(EXCERPTED DATA Opens)

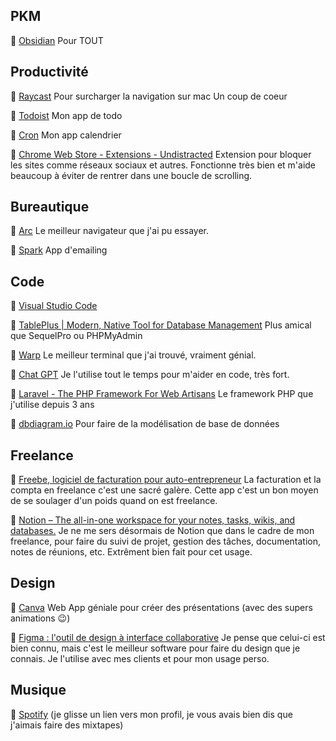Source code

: ## PKM
🧰 [Obsidian](https://obsidian.md/)
Pour TOUT

## Productivité
🧰 [Raycast](https://www.raycast.com/)
Pour surcharger la navigation sur mac
Un coup de coeur

🧰 [Todoist](https://todoist.com/app/today)
Mon app de todo

🧰 [Cron](https://cron.com/)
Mon app calendrier

🧰 [Chrome Web Store - Extensions - Undistracted](https://chrome.google.com/webstore/detail/undistracted-hide-faceboo/pjjgklgkfeoeiebjogplpnibpfnffkng)
Extension pour bloquer les sites comme réseaux sociaux et autres. 
Fonctionne très bien et m'aide beaucoup à éviter de rentrer dans une boucle de scrolling.

## Bureautique

🧰 [Arc](https://arc.net/)
Le meilleur navigateur que j'ai pu essayer.

🧰 [Spark](https://sparkmailapp.com/fr)
App d'emailing

## Code
🧰 [Visual Studio Code](https://code.visualstudio.com/)

🧰 [TablePlus | Modern, Native Tool for Database Management](https://tableplus.com/)
Plus amical que SequelPro ou PHPMyAdmin

🧰 [Warp](https://app.warp.dev/referral/245MZZ)
Le meilleur terminal que j'ai trouvé, vraiment génial. 

🧰 [Chat GPT](https://chat.openai.com/chat)
Je l'utilise tout le temps pour m'aider en code, très fort.

🧰 [Laravel - The PHP Framework For Web Artisans](https://laravel.com/)
Le framework PHP que j'utilise depuis 3 ans

🧰 [dbdiagram.io](https://dbdiagram.io/)
Pour faire de la modélisation de base de données

## Freelance

🧰 [Freebe, logiciel de facturation pour auto-entrepreneur](https://www.freebe.me/)
La facturation et la compta en freelance c'est une sacré galère. 
Cette app c'est un bon moyen de se soulager d'un poids quand on est freelance.

🧰 [Notion – The all-in-one workspace for your notes, tasks, wikis, and databases.](https://www.notion.so)
Je ne me sers désormais de Notion que dans le cadre de mon freelance, pour faire du suivi de projet, gestion des tâches, documentation, notes de réunions, etc.
Extrêment bien fait pour cet usage.

## Design

🧰 [Canva](https://www.canva.com/)
Web App géniale pour créer des présentations (avec des supers animations 😉)

🧰 [Figma : l'outil de design à interface collaborative](https://www.figma.com/fr/)
Je pense que celui-ci est bien connu, mais c'est le meilleur software pour faire du design que je connais. Je l'utilise avec mes clients et pour mon usage perso.

## Musique
🧰 [Spotify](https://open.spotify.com/user/tichyus?si=f8385686faf54d74)
(je glisse un lien vers mon profil, je vous avais bien dis que j'aimais faire des mixtapes)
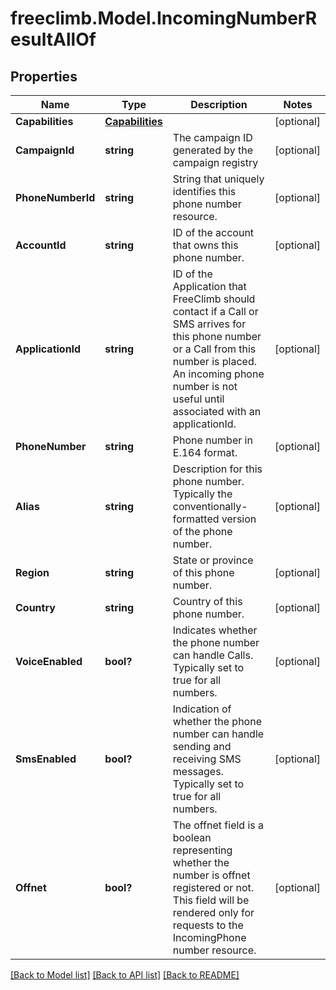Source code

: # freeclimb.Model.IncomingNumberResultAllOf

## Properties

Name | Type | Description | Notes
------------ | ------------- | ------------- | -------------
**Capabilities** | [**Capabilities**](Capabilities.md) |  | [optional] 
**CampaignId** | **string** | The campaign ID generated by the campaign registry | [optional] 
**PhoneNumberId** | **string** | String that uniquely identifies this phone number resource. | [optional] 
**AccountId** | **string** | ID of the account that owns this phone number. | [optional] 
**ApplicationId** | **string** | ID of the Application that FreeClimb should contact if a Call or SMS arrives for this phone number or a Call from this number is placed. An incoming phone number is not useful until associated with an applicationId. | [optional] 
**PhoneNumber** | **string** | Phone number in E.164 format. | [optional] 
**Alias** | **string** | Description for this phone number. Typically the conventionally-formatted version of the phone number. | [optional] 
**Region** | **string** | State or province of this phone number. | [optional] 
**Country** | **string** | Country of this phone number. | [optional] 
**VoiceEnabled** | **bool?** | Indicates whether the phone number can handle Calls. Typically set to true for all numbers. | [optional] 
**SmsEnabled** | **bool?** | Indication of whether the phone number can handle sending and receiving SMS messages. Typically set to true for all numbers. | [optional] 
**Offnet** | **bool?** | The offnet field is a boolean representing whether the number is offnet registered or not. This field will be rendered only for requests to the IncomingPhone number resource. | [optional] 

[[Back to Model list]](../README.md#documentation-for-models) [[Back to API list]](../README.md#documentation-for-api-endpoints) [[Back to README]](../README.md)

(EXCERPTED DATA Closes)

▸ **ABOUT THIS TASK**: Every line from the start of the listing above through the line with "Fonctionne très bien" should be repeated exactly; skip the pictures and add nothing else.

▸ **OUTPUT FOR THIS TASK**:
Source code

: ## PKM
🧰 [Obsidian](https://obsidian.md/)
Pour TOUT

## Productivité
🧰 [Raycast](https://www.raycast.com/)
Pour surcharger la navigation sur mac
Un coup de coeur

🧰 [Todoist](https://todoist.com/app/today)
Mon app de todo

🧰 [Cron](https://cron.com/)
Mon app calendrier

🧰 [Chrome Web Store - Extensions - Undistracted](https://chrome.google.com/webstore/detail/undistracted-hide-faceboo/pjjgklgkfeoeiebjogplpnibpfnffkng)
Extension pour bloquer les sites comme réseaux sociaux et autres. 
Fonctionne très bien et m'aide beaucoup à éviter de rentrer dans une boucle de scrolling.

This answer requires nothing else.